BEGIN

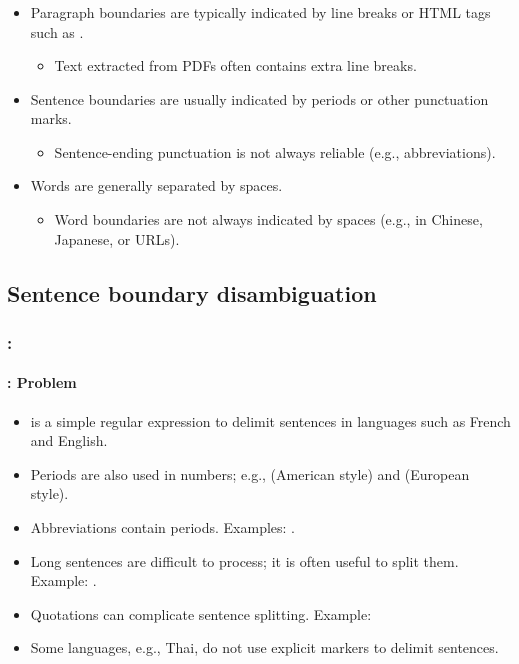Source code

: \documentclass[xcolor=table]{beamer}
\begin{document}
\begin{frame}
	\frametitle{\insertshortsubtitle}
	\framesubtitle{\insertsection}
	
	\begin{itemize}
		\item Paragraph boundaries are typically indicated by line breaks or HTML tags such as .
		\begin{itemize}
			\item Text extracted from PDFs often contains extra line breaks. 
		\end{itemize}
		\item Sentence boundaries are usually indicated by periods or other punctuation marks.
		\begin{itemize}
			\item Sentence-ending punctuation is not always reliable (e.g., abbreviations). 
		\end{itemize}
		\item Words are generally separated by spaces.
		\begin{itemize}
			\item Word boundaries are not always indicated by spaces (e.g., in Chinese, Japanese, or URLs).
		\end{itemize}
	\end{itemize}
	
\end{frame}


\subsection{Sentence boundary disambiguation}

\begin{frame}
	\frametitle{\insertshortsubtitle: \insertsection}
	\framesubtitle{\insertsubsection: Problem} 
	
	\begin{itemize}
		\item \expword{/[.?!]/} is a simple regular expression to delimit sentences in languages such as French and English.
		\item Periods are also used in numbers; e.g.,  (American style) and  (European style).
		\item Abbreviations contain periods. Examples: .
		\item Long sentences are difficult to process; it is often useful to split them. Example: .
		\item Quotations can complicate sentence splitting. Example: 
		\item Some languages, e.g., Thai, do not use explicit markers to delimit sentences.
	\end{itemize}

\end{frame}
\end{document}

END

> **WHAT THE TASK ASKS**
After finding the line that contains "Quotations can complicate" in the records above, copy that line and each one after it exactly, through the final line.

> **SOLUTION FOR THIS EXERCISE**
		\item Quotations can complicate sentence splitting. Example: 
		\item Some languages, e.g., Thai, do not use explicit markers to delimit sentences.
	\end{itemize}

\end{frame}
\end{document}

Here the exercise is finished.